The European Union blacklists 3 other tax havens. The Council of the EU has indeed decided to expand the list of non-cooperative jurisdictions for tax purposes, including the Bahamas, Anguilla and the Turks and Caicos Islands.
Anguilla and Turks and Caicos are British Overseas Territories in the Caribbean. The Bahamas is part of the Commonwealth. The list also includes American Samoa, Fiji, Guam, Palau, Panama, Samoa, Trinidad and Tobago, British Virgin Islands and Vanuatu. Tax havens are states that guarantee low or zero taxation in terms of income tax and capital gains from financial investments. Surplus value is surplus value. That is, it is the capital gain, or capital gain. Indicates the difference between the selling and buying price of a financial instrument, such as stocks.

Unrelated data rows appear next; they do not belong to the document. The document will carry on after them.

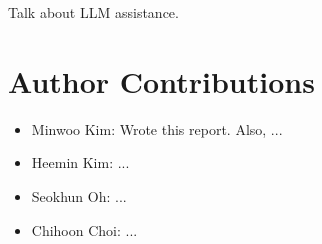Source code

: \begin{acknowledgments}
Talk about LLM assistance.
\end{acknowledgments}

\appendix

\section{Author Contributions}
\begin{itemize}
    \item Minwoo Kim: Wrote this report. Also, ...
    \item Heemin Kim: ...
    \item Seokhun Oh: ...
    \item Chihoon Choi: ...
\end{itemize}




%

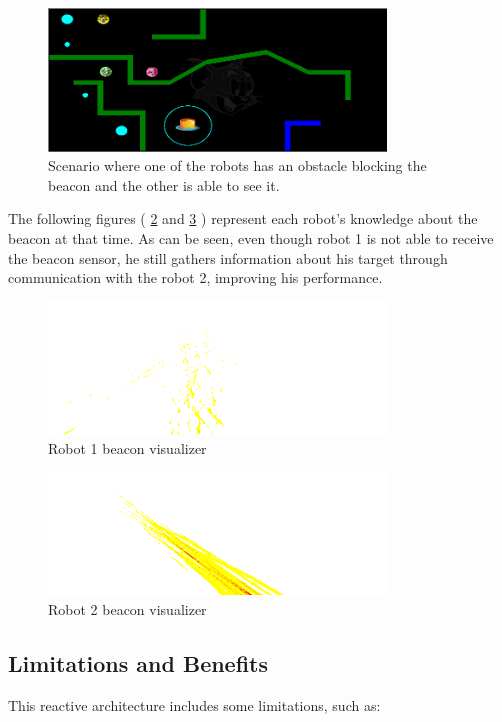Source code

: \documentclass[oribibl]{llncs}
\begin{document}
\begin{figure}
  \centering
  \includegraphics[width=0.8\textwidth]{viewer.png}
  \caption{Scenario where one of the robots has an obstacle blocking the beacon and the other is able to see it.}
  \label{fig:viewer}
\end{figure}

The following figures ( \ref{fig:visualizer1} and \ref{fig:visualizer2} ) represent each robot's knowledge about the beacon at that time. As can be seen, even though robot 1 is not able to receive the beacon sensor, he still gathers information about his target through communication with the robot 2, improving his performance.

\begin{figure}
  \centering
  \includegraphics[width=0.8\textwidth]{visualizer1.png}
  \caption{Robot 1 beacon visualizer}
  \label{fig:visualizer1}
\end{figure}

\begin{figure}
  \centering
  \includegraphics[width=0.8\textwidth]{visualizer2.png}
  \caption{Robot 2 beacon visualizer}
  \label{fig:visualizer2}
\end{figure}


\subsection{Limitations and Benefits}
This reactive architecture includes some limitations, such as:
\end{document}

The state of the Bahamas is one of the tax havens on the European blacklist. Photo Twitter @BahamaPapa_
In so-called tax haven countries, zero or nearly zero tax on income as well as on capital gains earned on financial transactions results in substantial non-taxable gains. These revenues are a very strong attraction for businesses, corporations, multinationals, millionaire personalities and foreign capital. Essentially, tax havens allow you to take advantage of a jurisdiction that evades home country taxes. The need to identify the best tax haven to “protect” income and wealth is not just a “habit” of the world’s ultra-rich. In the legal and administrative maze of tax havens, illicit capital of criminal and mafia origin is also often hidden.
Tax havens and offshore companies
In tax havens, not only do you pay less tax, but individuals and entrepreneurs move their capital there because they can trust banking secrecy and open offshore companies there. An offshore company is a company registered under the laws of a foreign state – one, in fact, among the tax havens – but which carries out its activities outside the jurisdiction in which it is registered.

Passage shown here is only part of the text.